The case for protection:

The arguments that protectionists make to justify trade barriers:

Military self-sufficiency argument – tariffs are needed to strengthen industries which produce goods for national defense.

Diversification for stability argument – highly specialized economies are very dependent on international markets for their incomes. So, recessions abroad, international political developments, etc. can cause deep declines in export revenue. Tariff and quota protection are needed to enable greater industrial diversification.

Infant industry argument – protective tariffs are needed to allow new domestic industries to establish themselves.

Cheap foreign labor argument – domestic firms and workers must be shielded from from the competition of countries where wages are low.

Increased domestic employment argument – reducing imports will divert spending on another nation’s output. Thus, domestic output and employment will rise.

BUT there are some shortcomings:

– Job creation from imports(imports may eliminate some jobs, but they create others )

– Fallacy of composition(the export of one country must be import of another.
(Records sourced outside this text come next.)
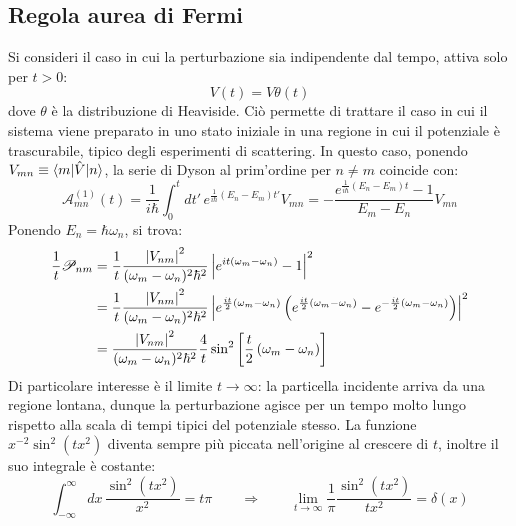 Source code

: \subsection{Regola aurea di Fermi}

Si consideri il caso in cui la perturbazione sia indipendente dal tempo, attiva solo per $ t > 0 $:
\begin{equation}
	V(t) = V \theta(t)
	\label{eq:5.24}
\end{equation}
dove $ \theta $ è la distribuzione di Heaviside. Ciò permette di trattare il caso in cui il sistema viene preparato in uno stato iniziale in una regione in cui il potenziale è trascurabile, tipico degli esperimenti di scattering. In questo caso, ponendo $ V_{mn} \equiv \braket{m | \hat{V} | n} $, la serie di Dyson al prim'ordine per $ n \neq m $ coincide con:
\begin{equation*}
	\mathscr{A}^{(1)}_{mn}(t) = \frac{1}{i\hbar} \int_0^t dt'\, e^{\frac{1}{i\hbar} \left( E_n - E_m \right) t'} V_{mn} = - \frac{e^{\frac{1}{i\hbar} \left( E_n - E_m \right) t} - 1}{E_m - E_n} V_{mn}
\end{equation*}
Ponendo $ E_n = \hbar \omega_n $, si trova:
\begin{equation*}
	\begin{split}
		\frac{1}{t} \mathscr{P}_{nm}
		&= \frac{1}{t} \frac{\left\lvert V_{nm}\right\rvert^2}{(\omega_m - \omega_n)^2 \hbar^2} \left\lvert e^{it \left( \omega_m - \omega_n \right)} - 1\right\rvert^2 \\
		&= \frac{1}{t} \frac{\left\lvert V_{nm}\right\rvert^2}{(\omega_m - \omega_n)^2 \hbar^2} \left\lvert e^{\frac{it}{2} \left( \omega_m - \omega_n \right)} \left( e^{\frac{it}{2} \left( \omega_m - \omega_n \right)} - e^{-\frac{it}{2} \left( \omega_m - \omega_n \right)} \right)\right\rvert^2 \\
		&= \frac{\left\lvert V_{nm}\right\rvert^2}{(\omega_m - \omega_n)^2 \hbar^2} \frac{4}{t} \sin^2 \left[ \frac{t}{2} \left( \omega_m - \omega_n \right) \right]
	\end{split}
\end{equation*}
Di particolare interesse è il limite $ t \rightarrow \infty $: la particella incidente arriva da una regione lontana, dunque la perturbazione agisce per un tempo molto lungo rispetto alla scala di tempi tipici del potenziale stesso. La funzione $ x^{-2} \sin^2 (tx^2) $ diventa sempre più piccata nell'origine al crescere di $ t $, inoltre il suo integrale è costante:
\begin{equation*}
	\int_{-\infty}^{\infty} dx\, \frac{\sin^2 (tx^2)}{x^2} = t\pi
	\qquad \Rightarrow \qquad
	\lim_{t \rightarrow \infty} \frac{1}{\pi} \frac{\sin^2 (tx^2)}{tx^2} = \delta(x)
\end{equation*}
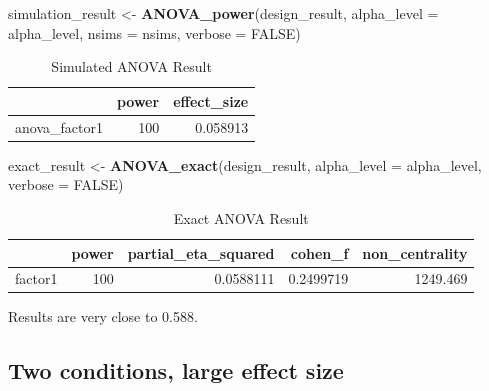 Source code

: \documentclass[]{book}
\newenvironment{Shaded}{\begin{snugshade}}{\end{snugshade}}
\newcommand{\DataTypeTok}[1]{\textcolor[rgb]{0.13,0.29,0.53}{#1}}
\newcommand{\KeywordTok}[1]{\textcolor[rgb]{0.13,0.29,0.53}{\textbf{#1}}}
\newcommand{\NormalTok}[1]{#1}
\newcommand{\OtherTok}[1]{\textcolor[rgb]{0.56,0.35,0.01}{#1}}
\newcommand{\StringTok}[1]{\textcolor[rgb]{0.31,0.60,0.02}{#1}}
\begin{document}
\begin{Shaded}
\begin{Highlighting}[]
\NormalTok{simulation_result <-}\StringTok{ }\KeywordTok{ANOVA_power}\NormalTok{(design_result, }
                                 \DataTypeTok{alpha_level =}\NormalTok{ alpha_level, }
                                 \DataTypeTok{nsims =}\NormalTok{ nsims,}
                                 \DataTypeTok{verbose =} \OtherTok{FALSE}\NormalTok{)}
\end{Highlighting}
\end{Shaded}

\begin{table}[!h]

\caption{\label{tab:unnamed-chunk-86}Simulated ANOVA Result}
\centering
\begin{tabular}{l|r|r}
\hline
  & power & effect\_size\\
\hline
anova\_factor1 & 100 & 0.058913\\
\hline
\end{tabular}
\end{table}

\begin{Shaded}
\begin{Highlighting}[]
\NormalTok{exact_result <-}\StringTok{ }\KeywordTok{ANOVA_exact}\NormalTok{(design_result,}
                            \DataTypeTok{alpha_level =}\NormalTok{ alpha_level,}
                            \DataTypeTok{verbose =} \OtherTok{FALSE}\NormalTok{)}
\end{Highlighting}
\end{Shaded}

\begin{table}[!h]

\caption{\label{tab:unnamed-chunk-88}Exact ANOVA Result}
\centering
\begin{tabular}{l|r|r|r|r}
\hline
  & power & partial\_eta\_squared & cohen\_f & non\_centrality\\
\hline
factor1 & 100 & 0.0588111 & 0.2499719 & 1249.469\\
\hline
\end{tabular}
\end{table}

Results are very close to 0.588.

\hypertarget{two-conditions-large-effect-size}{%
\subsection{Two conditions, large effect size}\label{two-conditions-large-effect-size}}
\end{document}
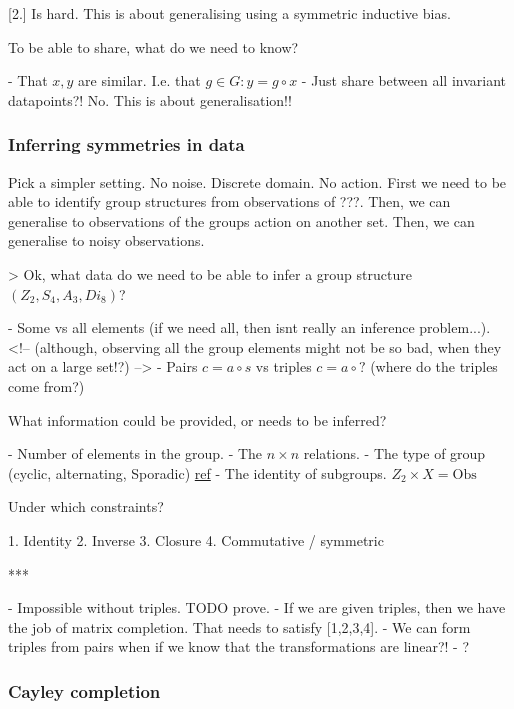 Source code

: [2.] Is hard. This is about generalising using a symmetric inductive bias.

To be able to share, what do we need to know?

- That $x, y$ are similar. I.e. that $g \in G: y = g\circ x$
- Just share between all invariant datapoints?! No. This is about generalisation!!

\subsubsection{Inferring symmetries in data}

Pick a simpler setting. No noise. Discrete domain. No action.
First we need to be able to identify group structures from observations of ???.
Then, we can generalise to observations of the groups action on another set.
Then, we can generalise to noisy observations.


> Ok, what data do we need to be able to infer a group structure $(Z_2, S_4, A_3, Di_8)$?

- Some vs all elements (if we need all, then isnt really an inference problem...).
<!-- (although, observing all the group elements might not be so bad, when they act on a large set!?) -->
- Pairs $c = a \circ s$ vs triples $c = a \circ ?$ (where do the triples come from?)

What information could be provided, or needs to be inferred?

- Number of elements in the group.
- The $n\times n$ relations.
- The type of group (cyclic, alternating, Sporadic) \href{https://en.wikipedia.org/wiki/Classification_of_finite_simple_groups}{ref}
- The identity of subgroups. $Z_2 \times X = \text{Obs}$

Under which constraints?

1. Identity
2. Inverse
3. Closure
4. Commutative / symmetric

***

- Impossible without triples. TODO prove.
- If we are given triples, then we have the job of matrix completion. That needs to satisfy [1,2,3,4].
- We can form triples from pairs when if we know that the transformations are linear?!
- ?

\subsubsection{Cayley completion}

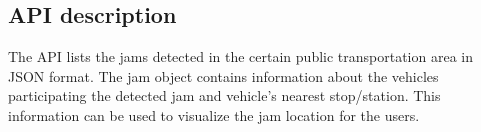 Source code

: \subsection*{API description}

The API lists the jams detected in the certain public transportation
area in JSON format. The jam object contains information about the
vehicles participating the detected jam and vehicle’s nearest
stop/station. This information can be used to visualize the jam
location for the users.






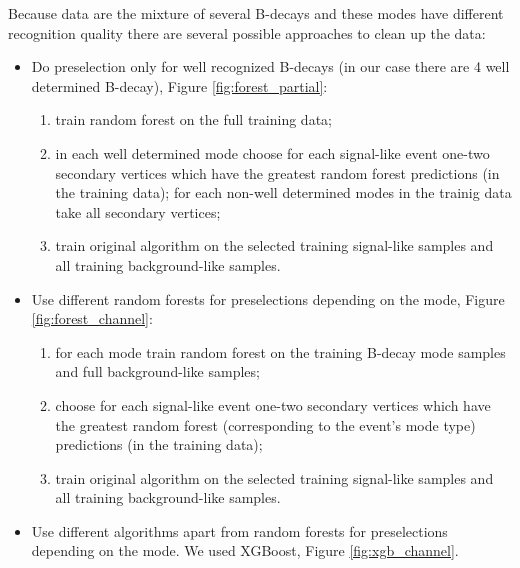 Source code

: \documentclass{llncs}
\begin{document}
Because data are the mixture of several B-decays and these modes have different recognition quality there are several possible approaches to clean up the data:
\begin{itemize}
	\item Do preselection only for well recognized B-decays (in our case there are 4 well determined B-decay), Figure \ref{fig:forest_partial}:
		\begin{enumerate}
			\item train random forest on the full training data;
			\item in each well determined mode choose for each signal-like event one-two secondary vertices which have the greatest random forest predictions (in the training data); for each non-well determined modes in the trainig data take all secondary vertices;
			\item train original algorithm on the selected training signal-like samples and all training background-like samples.
		\end{enumerate}

	\item Use different random forests for preselections depending on the mode, Figure \ref{fig:forest_channel}:
	\begin{enumerate}
			\item for each mode train random forest on the training B-decay mode samples and full background-like samples;
			\item choose for each signal-like event one-two secondary vertices which have the greatest random forest (corresponding to the event's mode type) predictions (in the training data);
			\item train original algorithm on the selected training signal-like samples and all training background-like samples.
		\end{enumerate}
	\item Use different algorithms apart from random forests for preselections depending on the mode. We used XGBoost, Figure \ref{fig:xgb_channel}.
\end{itemize}
\end{document}
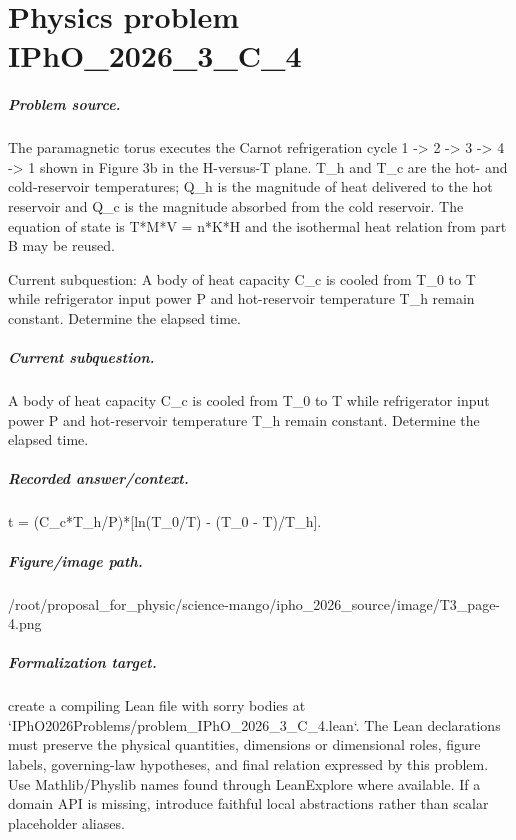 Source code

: 
\chapter{Physics problem IPhO\_2026\_3\_C\_4}
\label{ch:IPhO2026Problems_problem_IPhO_2026_3_C_4}

\paragraph{Problem source.}
The paramagnetic torus executes the Carnot refrigeration cycle
1 -> 2 -> 3 -> 4 -> 1 shown in Figure 3b in the H-versus-T plane.  T\_h and T\_c
are the hot- and cold-reservoir temperatures; Q\_h is the magnitude of heat
delivered to the hot reservoir and Q\_c is the magnitude absorbed from the cold
reservoir.  The equation of state is T*M*V = n*K*H and the isothermal heat
relation from part B may be reused.

Current subquestion:
A body of heat capacity C\_c is cooled from T\_0 to T while refrigerator input power P and hot-reservoir temperature T\_h remain constant. Determine the elapsed time.

\paragraph{Current subquestion.}
A body of heat capacity C\_c is cooled from T\_0 to T while refrigerator input power P and hot-reservoir temperature T\_h remain constant. Determine the elapsed time.

\paragraph{Recorded answer/context.}
t = (C\_c*T\_h/P)*[ln(T\_0/T) - (T\_0 - T)/T\_h].

\paragraph{Figure/image path.}
/root/proposal\_for\_physic/science-mango/ipho\_2026\_source/image/T3\_page-4.png

\paragraph{Formalization target.}
create a compiling Lean file with sorry bodies at `IPhO2026Problems/problem\_IPhO\_2026\_3\_C\_4.lean`.
The Lean declarations must preserve the physical quantities, dimensions or dimensional roles, figure labels, governing-law hypotheses, and final relation expressed by this problem.
Use Mathlib/Physlib names found through LeanExplore where available. If a domain API is missing, introduce faithful local abstractions rather than scalar placeholder aliases.

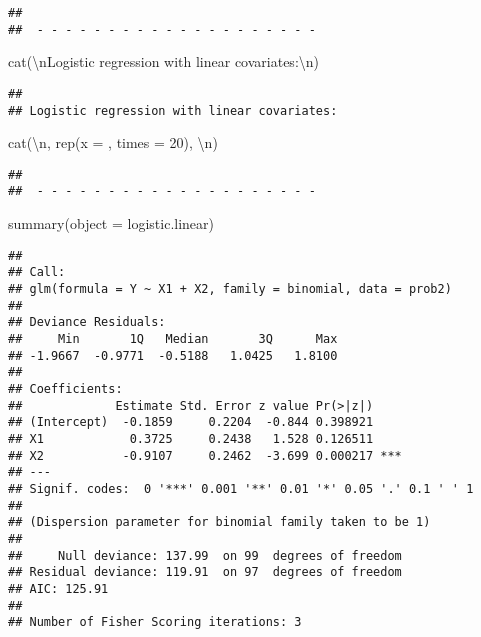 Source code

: \documentclass[
]{article}
\newenvironment{Shaded}{\begin{snugshade}}{\end{snugshade}}
\newcommand{\AttributeTok}[1]{\textcolor[rgb]{0.77,0.63,0.00}{#1}}
\newcommand{\DecValTok}[1]{\textcolor[rgb]{0.00,0.00,0.81}{#1}}
\newcommand{\FunctionTok}[1]{\textcolor[rgb]{0.00,0.00,0.00}{#1}}
\newcommand{\NormalTok}[1]{#1}
\newcommand{\SpecialCharTok}[1]{\textcolor[rgb]{0.00,0.00,0.00}{#1}}
\newcommand{\StringTok}[1]{\textcolor[rgb]{0.31,0.60,0.02}{#1}}
\begin{document}
\begin{verbatim}
## 
##  - - - - - - - - - - - - - - - - - - - -
\end{verbatim}

\begin{Shaded}
\begin{Highlighting}[]
\FunctionTok{cat}\NormalTok{(}\StringTok{\textquotesingle{}}\SpecialCharTok{\textbackslash{}n}\StringTok{Logistic regression with linear covariates:}\SpecialCharTok{\textbackslash{}n}\StringTok{\textquotesingle{}}\NormalTok{)}
\end{Highlighting}
\end{Shaded}

\begin{verbatim}
## 
## Logistic regression with linear covariates:
\end{verbatim}

\begin{Shaded}
\begin{Highlighting}[]
\FunctionTok{cat}\NormalTok{(}\StringTok{\textquotesingle{}}\SpecialCharTok{\textbackslash{}n}\StringTok{\textquotesingle{}}\NormalTok{, }\FunctionTok{rep}\NormalTok{(}\AttributeTok{x =} \StringTok{\textquotesingle{}{-}\textquotesingle{}}\NormalTok{, }\AttributeTok{times =} \DecValTok{20}\NormalTok{), }\StringTok{\textquotesingle{}}\SpecialCharTok{\textbackslash{}n}\StringTok{\textquotesingle{}}\NormalTok{)}
\end{Highlighting}
\end{Shaded}

\begin{verbatim}
## 
##  - - - - - - - - - - - - - - - - - - - -
\end{verbatim}

\begin{Shaded}
\begin{Highlighting}[]
\FunctionTok{summary}\NormalTok{(}\AttributeTok{object =}\NormalTok{ logistic.linear)}
\end{Highlighting}
\end{Shaded}

\begin{verbatim}
## 
## Call:
## glm(formula = Y ~ X1 + X2, family = binomial, data = prob2)
## 
## Deviance Residuals: 
##     Min       1Q   Median       3Q      Max  
## -1.9667  -0.9771  -0.5188   1.0425   1.8100  
## 
## Coefficients:
##             Estimate Std. Error z value Pr(>|z|)    
## (Intercept)  -0.1859     0.2204  -0.844 0.398921    
## X1            0.3725     0.2438   1.528 0.126511    
## X2           -0.9107     0.2462  -3.699 0.000217 ***
## ---
## Signif. codes:  0 '***' 0.001 '**' 0.01 '*' 0.05 '.' 0.1 ' ' 1
## 
## (Dispersion parameter for binomial family taken to be 1)
## 
##     Null deviance: 137.99  on 99  degrees of freedom
## Residual deviance: 119.91  on 97  degrees of freedom
## AIC: 125.91
## 
## Number of Fisher Scoring iterations: 3
\end{verbatim}
\end{document}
The tariffs achieve short-run domestic goals by making trading partners poorer.)

– Possibility of retaliation(“trade barrier war”)

– Long-run feedbacks(the long-run impact of tariffs is not to increase employment but to reallocate workers away from export industries and to protected domestic industries.)

Cost of protection:

• The consumer cost of trade restrictions can be calculated by determining the effect they have on the prices of protected goods.

•  Protection raises the price of a product in three ways:

• The price of imported product goes up.

• The higher price of imports causes some consumers to shift their purchases to higher priced domestically produced goods.

• The prices domestically produced goods rise because import competition has declined.

Import restrictions affect low-income families proportionately more than high-income families.

Because tariffs and quotas act much like sales taxes, these trade restrictions are highly regressive.

This “overcharge” associated with trade protection falls as a percentage of income as income increases.

The balance of payments.

-Is the sum of all transactions which take place between its residents and the residents of all foreign nations.

These transactions include:

-Merchandise exports and imports,

- imports of goods and services,

-tourist expenditures,

-interest and dividends received or pay abroad,

-purchases and sales of financial or real assets abroad.

Exchange rates: types.

•Types:

A flexible or floating exchange-rate system. The rates at which national currencies are exchanged for one another are determined by demand and supply and in which no government intervention occurs.

- A fixed exchange-rate system. Governments determine the rates at which currencies are exchanged and make necessary adjustments in their economies to ensure that these rates continue.